What is the cheapest alternative to Mailchimp in 2026?
For raw cost, Amazon SES at about $0.10 per 1,000 emails is the floor, but it has no campaign builder. Brevo bills by emails sent rather than contacts stored, starting around $9-25/month. At sustained volume a flat-fee dedicated SMTP server (around $50-150/month) is cheapest per email.
Does Mailchimp charge per email or per contact?
Per contact. Mailchimp counts every address in your audience, including unsubscribed and non-sending contacts on some plans, and pushes you up a pricing tier as the list grows. Sending volume barely affects the bill, which is why large dormant lists are so costly.
Can I keep marketing automation if I leave Mailchimp?

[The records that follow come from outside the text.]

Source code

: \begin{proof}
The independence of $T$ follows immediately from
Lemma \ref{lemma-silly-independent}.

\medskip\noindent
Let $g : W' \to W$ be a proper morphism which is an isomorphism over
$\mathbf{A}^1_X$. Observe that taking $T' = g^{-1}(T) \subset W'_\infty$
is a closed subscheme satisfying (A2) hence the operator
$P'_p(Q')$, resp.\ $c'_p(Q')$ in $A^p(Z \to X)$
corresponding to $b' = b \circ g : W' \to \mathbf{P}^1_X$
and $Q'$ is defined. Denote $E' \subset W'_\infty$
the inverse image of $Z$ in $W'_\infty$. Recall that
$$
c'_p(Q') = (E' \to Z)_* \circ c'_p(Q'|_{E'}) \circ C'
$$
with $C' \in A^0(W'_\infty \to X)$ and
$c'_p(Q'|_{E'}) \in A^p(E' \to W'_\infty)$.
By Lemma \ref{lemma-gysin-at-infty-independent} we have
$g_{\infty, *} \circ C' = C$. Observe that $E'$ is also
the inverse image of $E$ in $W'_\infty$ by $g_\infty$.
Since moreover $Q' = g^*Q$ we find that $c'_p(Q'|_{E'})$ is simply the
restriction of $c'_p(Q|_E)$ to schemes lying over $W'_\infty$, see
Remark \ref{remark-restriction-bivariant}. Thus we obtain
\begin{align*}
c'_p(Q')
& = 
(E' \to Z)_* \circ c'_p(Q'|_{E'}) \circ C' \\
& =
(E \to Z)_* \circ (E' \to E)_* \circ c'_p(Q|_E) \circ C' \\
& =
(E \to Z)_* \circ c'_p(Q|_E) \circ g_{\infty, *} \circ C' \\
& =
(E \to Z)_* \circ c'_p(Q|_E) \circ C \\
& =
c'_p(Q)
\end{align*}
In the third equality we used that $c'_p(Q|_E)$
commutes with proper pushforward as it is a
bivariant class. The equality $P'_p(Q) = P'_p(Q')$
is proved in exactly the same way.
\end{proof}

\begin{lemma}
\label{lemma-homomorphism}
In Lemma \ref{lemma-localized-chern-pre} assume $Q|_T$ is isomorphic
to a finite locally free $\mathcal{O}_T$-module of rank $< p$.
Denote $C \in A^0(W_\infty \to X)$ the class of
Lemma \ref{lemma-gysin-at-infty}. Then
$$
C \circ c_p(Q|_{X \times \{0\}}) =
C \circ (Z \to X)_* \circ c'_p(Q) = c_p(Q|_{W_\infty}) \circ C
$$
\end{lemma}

Yes. Brevo, MailerLite, and others bundle a campaign builder and automation while billing by sends. If you only need delivery, you can pair a cheap SMTP relay or a dedicated SMTP server with an open-source tool like Listmonk or Mautic for the campaign UI.
Is a dedicated SMTP server cheaper than Mailchimp?
At sustained volume, yes. A managed dedicated SMTP server runs a flat $50-150/month regardless of contact count or send volume, while a 100K-contact Mailchimp list can cost $500-800/month. At small list sizes Mailchimp or SES are cheaper, so the crossover is usually somewhere between 25K and 75K contacts.